Evaluation of parental leave in Luxembourg, focus on couples’ strategies and the role of workplace characteristics (CORE) (PARENT)
Given the increasing economic need for dual-earner couples, balancing the demands of family and work has become one of the most pressing issues for families with young children. Parental leave is one of the most important policies that aims to tackle this problem by facilitating employment for mothers and supporting the involvement of fathers in childcare. Evaluation of existing parental leave policies helps to understand to what extend these objectives are met and how different segments of the eligible population respond to the policy. In the existing literature on parental leave assessment, several gaps can be identified that leave room for innovative research. For example, there are only very few studies that analyse a couple’s parental leave strategies. The role of employers’ characteristics in the leave-taking strategies of individuals as well as couples also remains under researched. As regards the evaluation of the effect of parental leave on labour market outcomes, the empirical evidence on the effect of parental leave on the intensity of labour market participation and post-birth wages among fathers and mothers is limited, and there is little analysis of the heterogeneity of the policy responses across various subgroups of mothers and fathers.

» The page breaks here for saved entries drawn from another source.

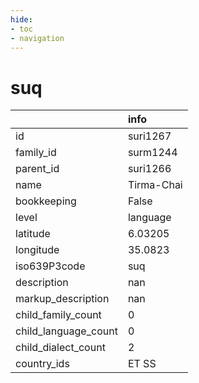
 ```yaml
---
hide:
- toc
- navigation
---
```

# suq
|                      | info       |
|:---------------------|:-----------|
| id                   | suri1267   |
| family_id            | surm1244   |
| parent_id            | suri1266   |
| name                 | Tirma-Chai |
| bookkeeping          | False      |
| level                | language   |
| latitude             | 6.03205    |
| longitude            | 35.0823    |
| iso639P3code         | suq        |
| description          | nan        |
| markup_description   | nan        |
| child_family_count   | 0          |
| child_language_count | 0          |
| child_dialect_count  | 2          |
| country_ids          | ET SS      |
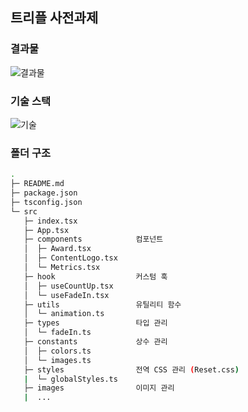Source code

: ## 트리플 사전과제

### 결과물

![결과물](https://github.com/zhsks528/TRIPLE_Homework/blob/master/README_resouces/result.gif)

### 기술 스택

![기술](https://github.com/zhsks528/TRIPLE_Homework/blob/master/README_resouces/tech.png)

### 폴더 구조

```bash
.
├─ README.md
├─ package.json
├─ tsconfig.json
└─ src
   ├─ index.tsx
   ├─ App.tsx
   ├─ components        	컴포넌트
   │  ├─ Award.tsx       	
   │  ├─ ContentLogo.tsx    
   │  └─ Metrics.tsx        
   ├─ hook             		커스텀 훅
   │  ├─ useCountUp.tsx
   │  └─ useFadeIn.tsx
   ├─ utils             	유틸리티 함수
   │  └─ animation.ts
   ├─ types            		타입 관리
   │  └─ fadeIn.ts
   ├─ constants             상수 관리
   │  ├─ colors.ts
   │  └─ images.ts   
   ├─ styles           		전역 CSS 관리 (Reset.css)
   |  └─ globalStyles.ts
   ├─ images               	이미지 관리
   |  ...
```

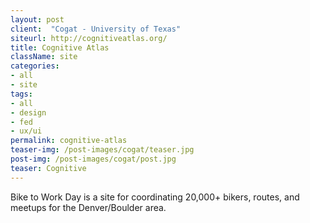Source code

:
 ```yaml
---
layout: post
client:  "Cogat - University of Texas"
siteurl: http://cognitiveatlas.org/
title: Cognitive Atlas
className: site
categories: 
- all
- site
tags:
- all
- design
- fed
- ux/ui
permalink: cognitive-atlas
teaser-img: /post-images/cogat/teaser.jpg
post-img: /post-images/cogat/post.jpg
teaser: Cognitive 
---
```

Bike to Work Day is a site for coordinating 20,000+ bikers, routes, and meetups for the Denver/Boulder area.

This project aims at filling these gaps by addressing the following three research questions. First, how are the employer-level characteristics associated with joint couples’ leave-taking strategies? The second question is how the introduction of parental leave in Luxembourg affected the number of hours worked by mothers and fathers over five years following the birth of a child and whether there was heterogeneity in this effect across different subgroups of mothers and fathers depending on their workplace characteristics. Lastly, we ask what the effect of parental leave-taking on mothers’ and fathers’ wages after the birth of a child is, taking into account any workplace characteristics. We use the case study of Luxembourg, because its parental leave scheme has particular features that are relevant to tackling the aforementioned research objectives. Additionally, Luxembourg provides a unique longitudinal social security database containing individual-, coupleand company-level information that allows to analyse these issues and establish causal effects.